「キリストは私たちのただ中に」マタイ1:18-23 中村吉基

イザヤ書7:10-14;マタイによる福音書1:18-23

イザヤ書7:10-14;マタイによる福音書1:18-23

皆さん、2024年のクリスマスおめでとうございます。

以前、イスラエルを旅した折に、イエスさまがお育ちになったナザレの街を訪ねました。現在はアラブ人とユダヤ人が共存しながら暮らしている街なのですが、この街の中心部には「受胎告知教会」という大聖堂が建っています。イスラエルの三大聖堂の一つ(あとの2つはベツレヘムの聖誕教会とエルサレムの聖墳墓教会)でとても立派な造りの大聖堂でした。この教会はマリアを記念して献げられた教会ですが、その横に今日の箇所に出てくるイエスさまの養父となられたヨセフを記念した教会がありました。
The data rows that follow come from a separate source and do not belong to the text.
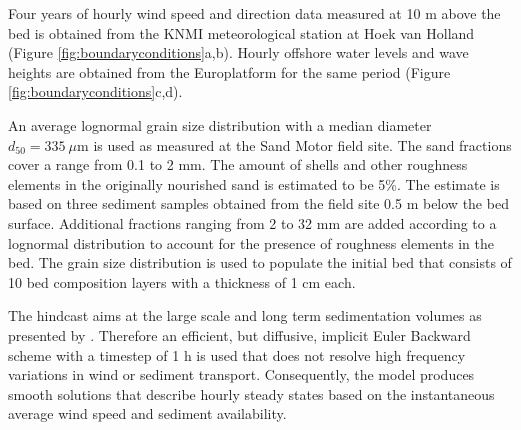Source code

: Four years of hourly wind speed and direction data measured at 10 m
above the bed is obtained from the KNMI meteorological station at Hoek
van Holland (Figure \ref{fig:boundaryconditions}a,b). Hourly offshore
water levels and wave heights are obtained from the Europlatform for
the same period (Figure \ref{fig:boundaryconditions}c,d).

An average lognormal grain size distribution with a median diameter
$d_{50} = 335 ~ \mu \mathrm{m}$ is used as measured at the Sand Motor
field site. The sand fractions cover a range from 0.1 to 2 mm. The
amount of shells and other roughness elements in the originally
nourished sand is estimated to be 5\%. The estimate is based on three
sediment samples obtained from the field site 0.5 m below the bed
surface. Additional fractions ranging from 2 to 32 mm are added
according to a lognormal distribution to account for the presence of
roughness elements in the bed. The grain size distribution is used to
populate the initial bed that consists of 10 bed composition layers
with a thickness of 1 cm each.

The hindcast aims at the large scale and long term sedimentation
volumes as presented by \citet{Hoonhout2017a}. Therefore an efficient,
but diffusive, implicit Euler Backward scheme with a timestep of 1 h
is used that does not resolve high frequency variations in wind or
sediment transport. Consequently, the model produces smooth solutions
that describe hourly steady states based on the instantaneous average
wind speed and sediment availability.

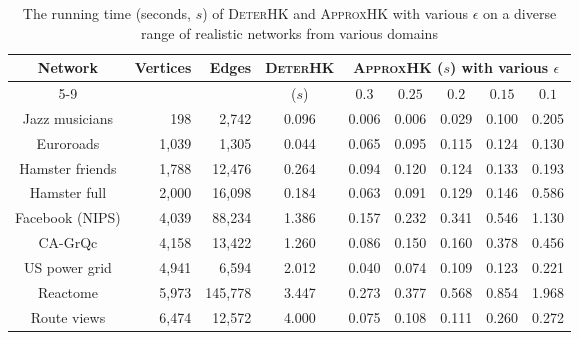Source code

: \documentclass[10pt,twocolumn,twoside]{IEEEtran}
\begin{document}
\begin{table}[htbp]
    \centering
    \normalsize
    \fontsize{8.0}{8.8}\selectfont
    \begin{threeparttable}
        \caption{The running time (seconds, \(s\)) of \textsc{DeterHK} and \textsc{ApproxHK} with various \(\epsilon\) on a diverse range of realistic networks from various domains}
        \label{tab:runtime_comparison}
        \begin{tabular}{crrcccccc}
            \toprule
            \multirow{2}{*}{Network}          &
            \multirow{2}{*}{Vertices}         &
            \multirow{2}{*}{Edges}            &
            \multirow{2}{*}{\textsc{DeterHK}} &
            \multicolumn{5}{c}{\textsc{ApproxHK} (\(s\)) with various \(\epsilon\)}                                                 \\
            \cmidrule{5-9}                    &           &           & (\(s\)) & \(0.3\) & \(0.25\) & \(0.2\) & \(0.15\) & \(0.1\) \\
            \midrule
            Jazz musicians                    & 198       & 2,742     & 0.096   & 0.006   & 0.006    & 0.029   & 0.100    & 0.205   \\
            Euroroads                         & 1,039     & 1,305     & 0.044   & 0.065   & 0.095    & 0.115   & 0.124    & 0.130   \\
            Hamster friends                   & 1,788     & 12,476    & 0.264   & 0.094   & 0.120    & 0.124   & 0.133    & 0.193   \\
            Hamster full                      & 2,000     & 16,098    & 0.184   & 0.063   & 0.091    & 0.129   & 0.146    & 0.586   \\
            Facebook (NIPS)                   & 4,039     & 88,234    & 1.386   & 0.157   & 0.232    & 0.341   & 0.546    & 1.130   \\
            CA-GrQc                           & 4,158     & 13,422    & 1.260   & 0.086   & 0.150    & 0.160   & 0.378    & 0.456   \\
            US power grid                     & 4,941     & 6,594     & 2.012   & 0.040   & 0.074    & 0.109   & 0.123    & 0.221   \\
            Reactome                          & 5,973     & 145,778   & 3.447   & 0.273   & 0.377    & 0.568   & 0.854    & 1.968   \\
            Route views                       & 6,474     & 12,572    & 4.000   & 0.075   & 0.108    & 0.111   & 0.260    & 0.272   \\

\end{tabular}
\end{threeparttable}
\end{table}
\end{document}
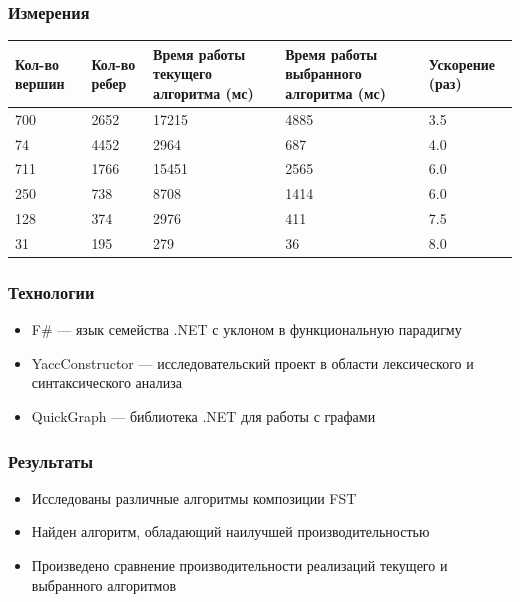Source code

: \documentclass{beamer}
\begin{document}
\begin{frame}
  \transwipe[direction=90]
  \frametitle{Измерения}
    \begin{center}
        \begin{tabular}{ | p{1.5cm} | p{1.5cm} | p{2.4cm} | p{2.6cm} | p{1.7cm} | }
        \hline
        Кол-во вершин & Кол-во ребер & 
        Время работы текущего алгоритма (мс) & 
        Время работы выбранного алгоритма (мс) & Ускорение (раз) \\ \hline
        700 & 2652 & 17215 & 4885 & 3.5 \\ \hline
        74 & 4452 & 2964 & 687 & 4.0 \\ \hline
        711 & 1766 & 15451 & 2565 & 6.0 \\ \hline
        250 & 738 & 8708 & 1414 & 6.0 \\ \hline
        128 & 374 & 2976 & 411 & 7.5 \\ \hline
        31 & 195 & 279 & 36 & 8.0 \\ \hline
        \end{tabular}
    \end{center}
\end{frame}

\begin{frame}
  \transwipe[direction=90]
  \frametitle{Технологии}
  \begin{itemize}
    \item F\# — язык семейства .NET с уклоном в функциональную парадигму
    \item YaccConstructor — исследовательский проект в области лексического и синтаксического анализа
    \item QuickGraph — библиотека .NET для работы с графами
  \end{itemize}
\end{frame}

\begin{frame}
  \transwipe[direction=90]
  \frametitle{Результаты}
  \begin{itemize}
    \item Исследованы различные алгоритмы композиции FST
    \item Найден алгоритм, обладающий наилучшей производительностью
    \item Произведено сравнение производительности реализаций текущего и выбранного алгоритмов
  \end{itemize}
\end{frame}
\end{document}
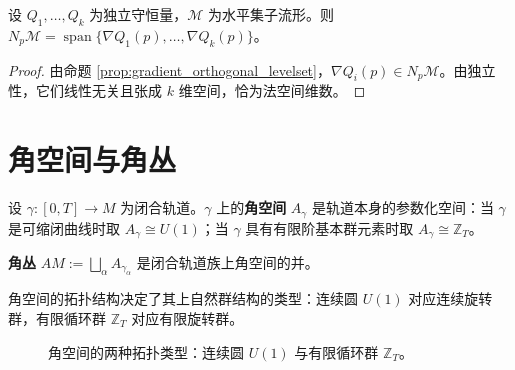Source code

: \begin{proposition}[守恒量梯度与法空间]\label{prop:normal_bundle_constraint}
设 $Q_1, \dots, Q_k$ 为独立守恒量，$\mathcal{M}$ 为水平集子流形。则 $N_p\mathcal{M} = \operatorname{span}\{\nabla Q_1(p), \dots, \nabla Q_k(p)\}$。
\end{proposition}

\begin{proof}
由命题 \ref{prop:gradient_orthogonal_levelset}，$\nabla Q_i(p) \in N_p\mathcal{M}$。由独立性，它们线性无关且张成 $k$ 维空间，恰为法空间维数。
\end{proof}

\section{角空间与角丛}

\begin{definition}[角空间]\label{def:angle_space}
设 $\gamma: [0, T] \to M$ 为闭合轨道。$\gamma$ 上的\textbf{角空间} $A_\gamma$ 是轨道本身的参数化空间：当 $\gamma$ 是可缩闭曲线时取 $A_\gamma \cong U(1)$；当 $\gamma$ 具有有限阶基本群元素时取 $A_\gamma \cong \mathbb{Z}_T$。
\end{definition}

\begin{definition}[角丛]\label{def:angle_bundle}
\textbf{角丛} $AM := \bigsqcup_{\alpha} A_{\gamma_\alpha}$ 是闭合轨道族上角空间的并。
\end{definition}

\begin{proposition}[角空间的代数结构]\label{prop:angle_space_topology}
角空间的拓扑结构决定了其上自然群结构的类型：连续圆 $U(1)$ 对应连续旋转群，有限循环群 $\mathbb{Z}_T$ 对应有限旋转群。
\end{proposition}

\begin{figure}[htbp]
\centering
{}
\caption{角空间的两种拓扑类型：连续圆 $U(1)$ 与有限循环群 $\mathbb{Z}_T$。}
\label{fig:angle_space}
\end{figure}


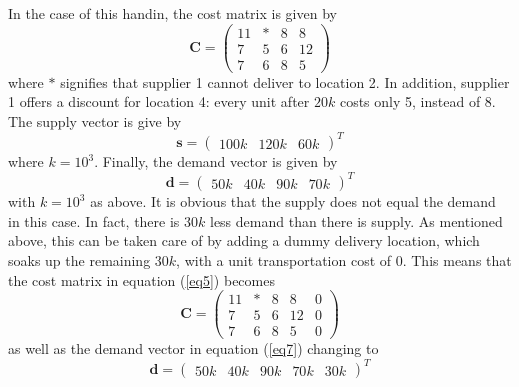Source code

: \documentclass{article}
\begin{document}
  \noindent
  In the case of this handin, the cost matrix is given by
  \begin{equation}
    \mathbf{C} =
    \begin{pmatrix}
      11 & * & 8 & 8 \\
      7  & 5 & 6 & 12 \\
      7  & 6 & 8 & 5
    \end{pmatrix}
    \label{eq5}
  \end{equation}
  where $*$ signifies that supplier 1 cannot deliver to location 2. In
  addition, supplier 1 offers a discount for location 4: every unit after $20k$
  costs only 5, instead of 8.
  The supply vector is give by
  \begin{equation}
    \mathbf{s} =
    \begin{pmatrix}
      100k & 120k & 60k
    \end{pmatrix}^T
    \label{eq6}
  \end{equation}
  where $k = 10^3$. Finally, the demand vector is given by
  \begin{equation}
    \mathbf{d} =
    \begin{pmatrix}
      50k & 40k & 90k & 70k
    \end{pmatrix}^T
    \label{eq7}
  \end{equation}
  with $k = 10^3$ as above. It is obvious that the supply does not equal the
  demand in this case. In fact, there is $30k$ less demand than there is
  supply. As mentioned above, this can be taken care of by adding a dummy
  delivery location, which soaks up the remaining $30k$, with a unit
  transportation cost of $0$. This means that the cost matrix in equation
  (\ref{eq5}) becomes
  \begin{equation}
    \mathbf{C} =
    \begin{pmatrix}
      11 & * & 8 & 8  & 0\\
      7  & 5 & 6 & 12 & 0\\
      7  & 6 & 8 & 5  & 0
    \end{pmatrix}
    \label{eq8}
  \end{equation}
  as well as the demand vector in equation (\ref{eq7}) changing to
  \begin{equation}
    \mathbf{d} =
    \begin{pmatrix}
      50k & 40k & 90k & 70k & 30k
    \end{pmatrix}^T
    \label{eq9}
  \end{equation}
\end{document}
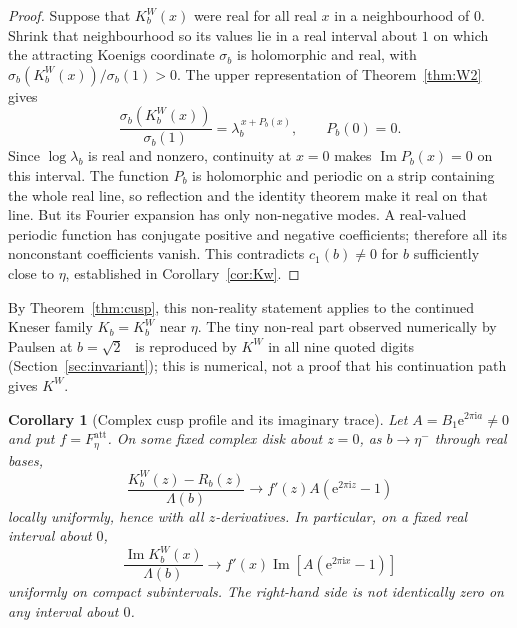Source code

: \documentclass[11pt]{amsart}
\newtheorem{corollary}[theorem]{Corollary}
\theoremstyle{definition}
\newcommand{\Rr}{R}
\newcommand{\Kk}{K}
\newcommand{\eee}{\mathrm{e}}
\newcommand{\ii}{\mathrm{i}}
\begin{document}
\begin{proof}
Suppose that $\Kk_b^W(x)$ were real for all real $x$ in a neighbourhood
of $0$.  Shrink that neighbourhood so its values lie in a real interval
about $1$ on which the attracting Koenigs coordinate $\sigma_b$ is
holomorphic and real, with $\sigma_b(\Kk_b^W(x))/\sigma_b(1)>0$.
The upper representation of Theorem~\ref{thm:W2} gives
\[
 \frac{\sigma_b(\Kk_b^W(x))}{\sigma_b(1)}
   =\lambda_b^{\,x+P_b(x)},\qquad P_b(0)=0.
\]
Since $\log\lambda_b$ is real and nonzero, continuity at $x=0$ makes
$\operatorname{Im}P_b(x)=0$ on this interval.  The function $P_b$ is
holomorphic and periodic on a strip containing the whole real line,
so reflection and the identity theorem make it real on that line.
But its Fourier expansion has only non-negative modes.  A real-valued
periodic function has conjugate positive and negative coefficients;
therefore all its nonconstant coefficients vanish.  This contradicts
$c_1(b)\ne0$ for $b$ sufficiently close to $\eta$, established in
Corollary~\ref{cor:Kw}.
\end{proof}

By Theorem~\ref{thm:cusp}, this non-reality statement applies to the
continued Kneser family $\Kk_b=\Kk^W_b$ near $\eta$.
The tiny non-real part observed numerically by Paulsen at
$b=\sqrt2$~\cite[\S6]{Paulsen2019} is reproduced by $\Kk^W$ in all nine quoted
digits (Section~\ref{sec:invariant}); this is numerical, not a proof that his
continuation path gives $\Kk^W$.

\begin{corollary}[Complex cusp profile and its imaginary trace]
\label{cor:imaginary-profile}
Let $A=B_1\eee^{2\pi\ii a}\ne0$ and put $f=F_\eta^{\mathrm{att}}$.
On some fixed complex disk about $z=0$, as $b\to\eta^-$ through real bases,
\[
 \frac{\Kk_b^W(z)-\Rr_b(z)}{\Lambda(b)}
 \longrightarrow f'(z)A(\eee^{2\pi\ii z}-1)
\]
locally uniformly, hence with all $z$-derivatives.  In particular, on
a fixed real interval about $0$,
\[
 \frac{\operatorname{Im}\Kk_b^W(x)}{\Lambda(b)}
 \longrightarrow
 f'(x)
   \operatorname{Im}\!\left[A(\eee^{2\pi\ii x}-1)\right]
\]
uniformly on compact subintervals.  The right-hand side is not
identically zero on any interval about $0$.
\end{corollary}
\end{document}

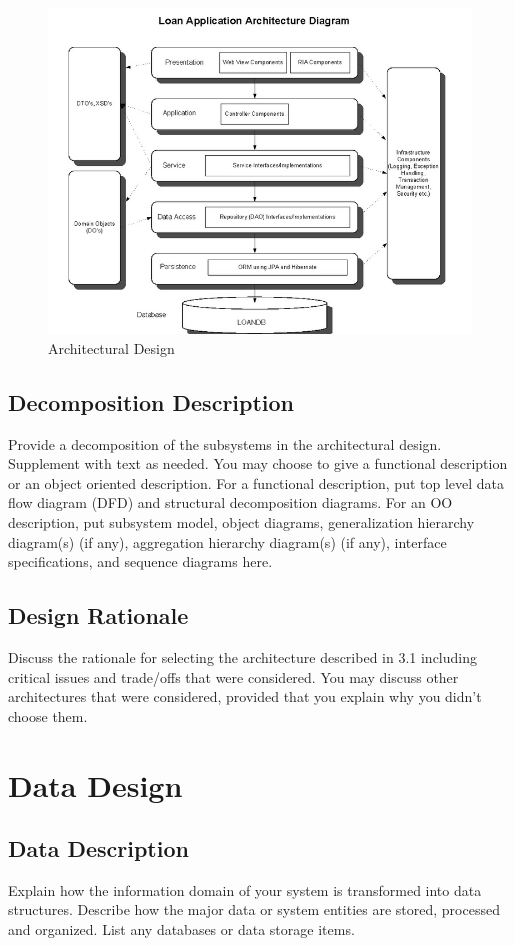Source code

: \documentclass[12pt]{article}
\begin{document}
\begin{figure}[tbh]
\centering
\includegraphics[width=0.7\linewidth]{./img/image}
\caption{Architectural Design}
\label{fig:image}
\end{figure}


\subsection{Decomposition Description}
Provide a decomposition of the subsystems in the architectural design. Supplement with text 
as needed. You may choose to give a functional description or an object oriented description. For a  functional description, put top level data  flow  diagram (DFD)  and  structural 
decomposition  diagrams. For an OO description, put subsystem model, object diagrams, generalization hierarchy diagram(s) (if any), aggregation hierarchy diagram(s) (if any),
interface specifications, and sequence diagrams here.


\subsection{Design Rationale}
Discuss the rationale for selecting the architecture described in 3.1 including critical issues
and  trade/offs that were  considered. You  may discuss other  architectures that were 
considered, provided that you explain why you didn't choose them.


\section{Data Design}
\subsection{Data Description}
Explain how the information domain of your system is transformed into data structures. Describe how the major data or system entities are stored, processed and organized. List any 
databases or data storage items.
\end{document}
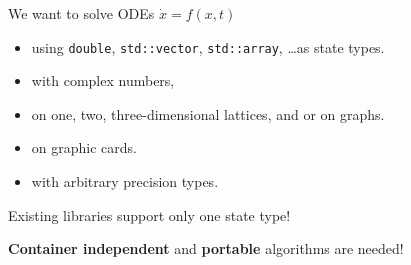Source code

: 


\begin{frame}[fragile]

 \vspace{2ex}

 We want to solve ODEs $\dot{x}=f(x,t)$
 \begin{itemize}
  \item using  {\tt double}, {\tt std::vector}, {\tt std::array}, \dots as state types.
  \item with complex numbers,
  \item on one, two, three-dimensional lattices, and or on graphs.
  \item on graphic cards.
  \item with arbitrary precision types.
 \end{itemize}

 \vspace{2ex}

Existing libraries support only one state type!

\vspace{4ex}
\centerline{\textbf{Container independent} and {\bf portable} algorithms are needed!}

\end{frame}







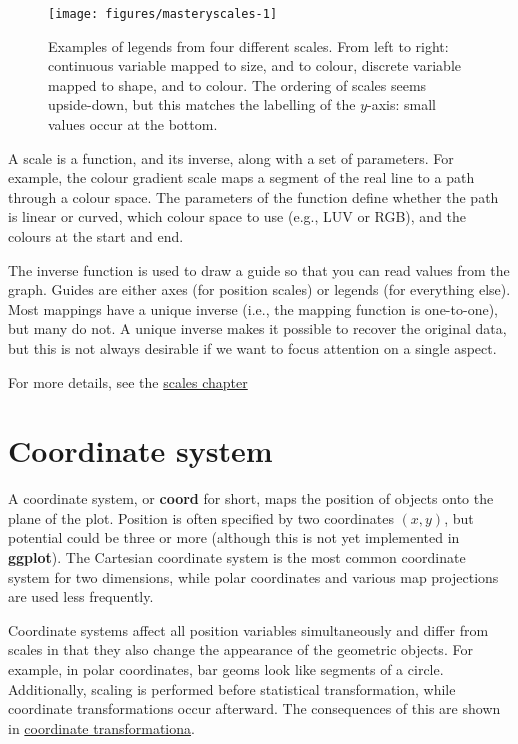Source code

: \begin{figure}

{\centering \texttt{[image: figures/masteryscales-1]} 

}

\caption{Examples of legends from four different scales. From left to right: continuous variable mapped to size, and to colour, discrete variable mapped to shape, and to colour. The ordering of scales seems upside-down, but this matches the labelling of the $y$-axis: small values occur at the bottom.\label{fig:scales}}
\end{figure}

A scale is a function, and its inverse, along with a set of parameters.
For example, the colour gradient scale maps a segment of the real line
to a path through a colour space. The parameters of the function define
whether the path is linear or curved, which colour space to use (e.g.,
LUV or RGB), and the colours at the start and end.

The inverse function is used to draw a guide so that you can read values
from the graph. Guides are either axes (for position scales) or legends
(for everything else). Most mappings have a unique inverse (i.e., the
mapping function is one-to-one), but many do not. A unique inverse makes
it possible to recover the original data, but this is not always
desirable if we want to focus attention on a single aspect.

For more details, see the \hyperref[cha:scales]{scales chapter}

\section{Coordinate system}\label{sec:coordinate-systems}

A coordinate system, or \textbf{coord} for short, maps the position of
objects onto the plane of the plot. Position is often specified by two
coordinates \((x, y)\), but potential could be three or more (although
this is not yet implemented in \textbf{ggplot}). The Cartesian
coordinate system is the most common coordinate system for two
dimensions, while polar coordinates and various map projections are used
less frequently. 

Coordinate systems affect all position variables simultaneously and
differ from scales in that they also change the appearance of the
geometric objects. For example, in polar coordinates, bar geoms look
like segments of a circle. Additionally, scaling is performed before
statistical transformation, while coordinate transformations occur
afterward. The consequences of this are shown in
\hyperref[sub:coord-transformation]{coordinate transformationa}.

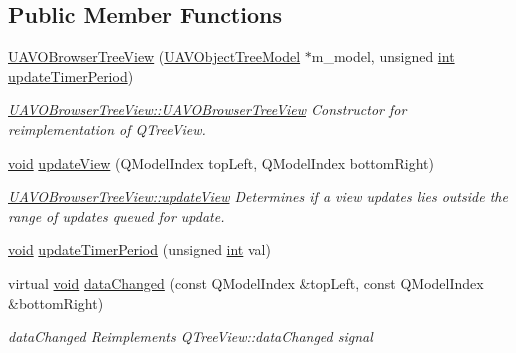 \subsection*{Public Member Functions}
\begin{DoxyCompactItemize}
\item 
\hyperlink{group___u_a_v_object_browser_plugin_gac8e16cfc29870fb1f96574c5e0a99f13}{U\-A\-V\-O\-Browser\-Tree\-View} (\hyperlink{class_u_a_v_object_tree_model}{U\-A\-V\-Object\-Tree\-Model} $\ast$m\-\_\-model, unsigned \hyperlink{ioapi_8h_a787fa3cf048117ba7123753c1e74fcd6}{int} \hyperlink{group___u_a_v_object_browser_plugin_ga9a903a75f0eb4f7b88c87dc948d8f63a}{update\-Timer\-Period})
\begin{DoxyCompactList}\small\item\em \hyperlink{group___u_a_v_object_browser_plugin_gac8e16cfc29870fb1f96574c5e0a99f13}{U\-A\-V\-O\-Browser\-Tree\-View\-::\-U\-A\-V\-O\-Browser\-Tree\-View} Constructor for reimplementation of Q\-Tree\-View. \end{DoxyCompactList}\item 
\hyperlink{group___u_a_v_objects_plugin_ga444cf2ff3f0ecbe028adce838d373f5c}{void} \hyperlink{group___u_a_v_object_browser_plugin_ga39a127a4af34e1ea92aca8448ee5e92f}{update\-View} (Q\-Model\-Index top\-Left, Q\-Model\-Index bottom\-Right)
\begin{DoxyCompactList}\small\item\em \hyperlink{group___u_a_v_object_browser_plugin_ga39a127a4af34e1ea92aca8448ee5e92f}{U\-A\-V\-O\-Browser\-Tree\-View\-::update\-View} Determines if a view updates lies outside the range of updates queued for update. \end{DoxyCompactList}\item 
\hyperlink{group___u_a_v_objects_plugin_ga444cf2ff3f0ecbe028adce838d373f5c}{void} \hyperlink{group___u_a_v_object_browser_plugin_ga9a903a75f0eb4f7b88c87dc948d8f63a}{update\-Timer\-Period} (unsigned \hyperlink{ioapi_8h_a787fa3cf048117ba7123753c1e74fcd6}{int} val)
\item 
virtual \hyperlink{group___u_a_v_objects_plugin_ga444cf2ff3f0ecbe028adce838d373f5c}{void} \hyperlink{group___u_a_v_object_browser_plugin_ga854dce00ee3378eb2fc1414eaaaf2a00}{data\-Changed} (const Q\-Model\-Index \&top\-Left, const Q\-Model\-Index \&bottom\-Right)
\begin{DoxyCompactList}\small\item\em data\-Changed Reimplements Q\-Tree\-View\-::data\-Changed signal \end{DoxyCompactList}\end{DoxyCompactItemize}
受胎告知教会のほうは類を見ない壮麗な建築でしたが、ヨセフ教会のほうは質素でよく見かけるカトリックのゴシック様式の教会で大きさもずいぶん小規模のものでした。私たちはクリスマスの物語を思い起こす時にはその中心にマリアやイエスさまがおられますが、ヨセフにはあまり注目をしないのではないでしょうか。今日の箇所は「ヨセフへの受胎告知」について描いています。マリアとヨセフの教会の規模にも象徴されるようにヨセフには私たちはあまり関心を寄せて来なかったかもしれません。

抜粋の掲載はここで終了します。